A task force set up to examine the issue identified the GAA as a potential vehicle to tackle the isolation and loneliness that was deemed to be at the heart of the problem. The initiative started out as a pilot in four counties and has since grown to include approximately 200 clubs across the 32 counties. It has also evolved into providing activities and events for any interested senior citizens in our communities – both men and women – but all active clubs are asked to make a concerted effort to reach out to that often hard to reach cohort of isolated older men in particular.
While it is the high profile trips to the GAA museum in Croke Park or the Titanic Centre in Belfast that often captures the media’s imagination around the GAA Social Initiative, the most important work is often done by club members simply visiting those who have become cut off from their communities due to an array of possible circumstances. Bringing an elderly neighbour to a local league match could be the highlight of their week if other social opportunities are limited or non-existent.
Of course, GAA members have been doing this for years before the GAA Social Initiative was ever heard of, but the structure now in place can offer clubs assistance and support in this important community outreach work if they identify a need in their particular area. Clubs like Sean O’Heslin’s Ballinmore and Drumreilly has done great work in the sphere and in the past teamed up with some counterpart clubs in Cavan for some interesting projects. The one and only Tommy Moran is the Leitrim GAA Social Initiative Coordinator.
Anyway, Michéal O’Muircheartaigh is a great supporter of the Initiative and a huge greyhound enthusiast and was the natural choice to launch this particular partnership. The IGB is offering all participating GAA clubs free entry to their venues on selected days for their Social Initiative members. It’s just another way a club can offer a fun night out to some of their more senior members. (If your club is interested in getting involved, email firstname.lastname@example.org or call 01-86582393).

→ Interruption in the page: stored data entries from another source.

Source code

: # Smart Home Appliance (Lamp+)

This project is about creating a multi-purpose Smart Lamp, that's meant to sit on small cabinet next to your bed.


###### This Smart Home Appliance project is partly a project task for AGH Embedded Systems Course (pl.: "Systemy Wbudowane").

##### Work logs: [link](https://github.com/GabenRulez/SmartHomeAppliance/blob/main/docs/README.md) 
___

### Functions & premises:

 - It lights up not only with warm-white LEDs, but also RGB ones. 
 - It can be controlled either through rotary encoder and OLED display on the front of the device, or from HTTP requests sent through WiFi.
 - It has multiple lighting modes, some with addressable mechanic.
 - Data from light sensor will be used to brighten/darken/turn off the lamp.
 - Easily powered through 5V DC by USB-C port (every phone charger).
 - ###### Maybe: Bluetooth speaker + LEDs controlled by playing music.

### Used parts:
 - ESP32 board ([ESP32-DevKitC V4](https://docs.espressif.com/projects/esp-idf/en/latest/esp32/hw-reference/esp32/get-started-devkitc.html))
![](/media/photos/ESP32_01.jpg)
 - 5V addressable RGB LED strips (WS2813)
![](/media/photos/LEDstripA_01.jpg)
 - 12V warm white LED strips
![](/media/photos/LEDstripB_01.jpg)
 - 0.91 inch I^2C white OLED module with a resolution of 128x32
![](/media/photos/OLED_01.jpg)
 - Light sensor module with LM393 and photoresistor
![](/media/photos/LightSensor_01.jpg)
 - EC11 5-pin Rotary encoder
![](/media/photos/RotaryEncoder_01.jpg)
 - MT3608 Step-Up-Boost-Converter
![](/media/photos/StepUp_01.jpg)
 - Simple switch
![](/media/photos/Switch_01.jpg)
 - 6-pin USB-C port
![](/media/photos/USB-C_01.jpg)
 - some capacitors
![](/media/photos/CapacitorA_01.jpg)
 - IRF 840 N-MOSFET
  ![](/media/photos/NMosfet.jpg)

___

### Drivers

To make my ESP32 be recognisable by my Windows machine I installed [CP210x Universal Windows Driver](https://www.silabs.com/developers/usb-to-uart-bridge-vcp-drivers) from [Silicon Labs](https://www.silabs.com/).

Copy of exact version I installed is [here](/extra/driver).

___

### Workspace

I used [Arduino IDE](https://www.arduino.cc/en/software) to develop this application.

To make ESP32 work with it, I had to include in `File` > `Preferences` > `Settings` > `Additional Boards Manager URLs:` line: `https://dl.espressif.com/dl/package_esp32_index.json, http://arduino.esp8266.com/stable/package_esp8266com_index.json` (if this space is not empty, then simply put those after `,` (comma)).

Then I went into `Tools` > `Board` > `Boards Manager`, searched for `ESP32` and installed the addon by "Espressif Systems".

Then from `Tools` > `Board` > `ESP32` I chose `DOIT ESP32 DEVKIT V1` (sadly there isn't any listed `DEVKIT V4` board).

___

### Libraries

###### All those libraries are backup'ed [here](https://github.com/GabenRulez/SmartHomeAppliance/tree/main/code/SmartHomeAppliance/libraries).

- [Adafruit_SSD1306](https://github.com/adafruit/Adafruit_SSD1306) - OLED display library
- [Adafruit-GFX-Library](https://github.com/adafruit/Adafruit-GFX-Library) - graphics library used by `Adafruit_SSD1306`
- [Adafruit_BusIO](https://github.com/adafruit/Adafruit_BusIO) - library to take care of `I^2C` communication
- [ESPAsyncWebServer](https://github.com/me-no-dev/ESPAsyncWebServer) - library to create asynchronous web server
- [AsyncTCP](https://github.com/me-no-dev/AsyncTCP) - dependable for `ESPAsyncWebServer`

Michéal, as ever, regaled us with tales from across the generations, with one in particular about our very own 1927 Connacht winning captain, the late Tom Gannon, leaving everyone amazed and enthralled. It’ll take me too long to fill you in on it here as I’ve nearly run out of space but I promise to come back to it next week.
I concluded my Monday by chairing a forum in the Kilglass Gaels club outside Rooskey that touched on all aspects related to sport and modern life. Contributors included Roscommon captain Cathal Cregg, the new Connacht GAA Strength and Conditioning Coordinator, former Leitrim manager John O’Mahoney, Cliodhna O’Connor, Dublin Ladies goalkeeper and development worker with Ladies GAA, Melvin Gael’s own Gareth Foley, and probably the most decorated player in club GAA history, Oisin McConville. Oisin had just announced his retirement from the game the day before and everyone in attendance was engrossed by his sporting and personal testimonies. (Niall Kilcrann, former Leitrim Ladies manager, deserves great kudos for pulling the night together.)
It was an honour to share the stage with Oisin, someone I have worked with on a number of occasions over the past 18 months as we often cross paths through our similar work in the realm of raising awareness around the pitfalls of addiction, be it through substance misuse or gambling. If ever anyone deserved to enjoy his retirement from the game, it’s Oisin. Something I’m sure his wife and young son will testify to. A word of warning though, he revealed he’s gone straight into management with Crossmaglen – with the U8s. They’re already rebuilding!